WHAT YOU ARE ASKED TO DO:
Your answer must consist of exactly the lines below, starting with the line with "Run the audit" and going on through the line with "If you need", and nothing else.

EXERCISE DATA:
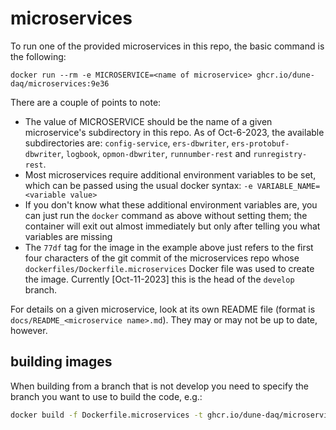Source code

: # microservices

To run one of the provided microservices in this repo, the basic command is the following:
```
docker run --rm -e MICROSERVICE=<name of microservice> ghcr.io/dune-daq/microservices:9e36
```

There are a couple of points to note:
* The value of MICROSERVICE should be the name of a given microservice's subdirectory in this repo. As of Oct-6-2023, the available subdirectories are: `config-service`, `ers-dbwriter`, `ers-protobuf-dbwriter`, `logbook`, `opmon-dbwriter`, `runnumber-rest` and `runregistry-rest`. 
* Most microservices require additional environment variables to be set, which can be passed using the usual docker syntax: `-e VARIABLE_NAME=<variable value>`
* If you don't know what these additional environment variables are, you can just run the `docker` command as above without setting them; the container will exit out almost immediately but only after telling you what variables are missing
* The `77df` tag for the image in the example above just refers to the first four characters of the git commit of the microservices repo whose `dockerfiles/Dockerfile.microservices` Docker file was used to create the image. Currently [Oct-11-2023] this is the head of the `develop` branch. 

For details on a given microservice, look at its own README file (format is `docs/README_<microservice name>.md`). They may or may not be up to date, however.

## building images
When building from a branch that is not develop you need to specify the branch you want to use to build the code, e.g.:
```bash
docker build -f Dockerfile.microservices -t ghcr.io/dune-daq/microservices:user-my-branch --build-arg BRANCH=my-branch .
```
* * *
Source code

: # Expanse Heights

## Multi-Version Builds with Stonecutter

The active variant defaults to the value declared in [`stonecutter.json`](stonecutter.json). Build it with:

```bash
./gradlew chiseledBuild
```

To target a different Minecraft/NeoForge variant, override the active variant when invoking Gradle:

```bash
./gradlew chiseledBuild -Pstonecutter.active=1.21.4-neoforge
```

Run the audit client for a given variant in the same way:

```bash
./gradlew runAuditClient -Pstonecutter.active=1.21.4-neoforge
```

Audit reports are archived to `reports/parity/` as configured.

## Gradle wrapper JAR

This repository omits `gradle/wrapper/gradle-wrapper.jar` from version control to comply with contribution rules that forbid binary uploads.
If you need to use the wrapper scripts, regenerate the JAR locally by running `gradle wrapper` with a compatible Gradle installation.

TASK RESULT:
Run the audit client for a given variant in the same way:

```bash
./gradlew runAuditClient -Pstonecutter.active=1.21.4-neoforge
```

Audit reports are archived to `reports/parity/` as configured.

## Gradle wrapper JAR

This repository omits `gradle/wrapper/gradle-wrapper.jar` from version control to comply with contribution rules that forbid binary uploads.
If you need to use the wrapper scripts, regenerate the JAR locally by running `gradle wrapper` with a compatible Gradle installation.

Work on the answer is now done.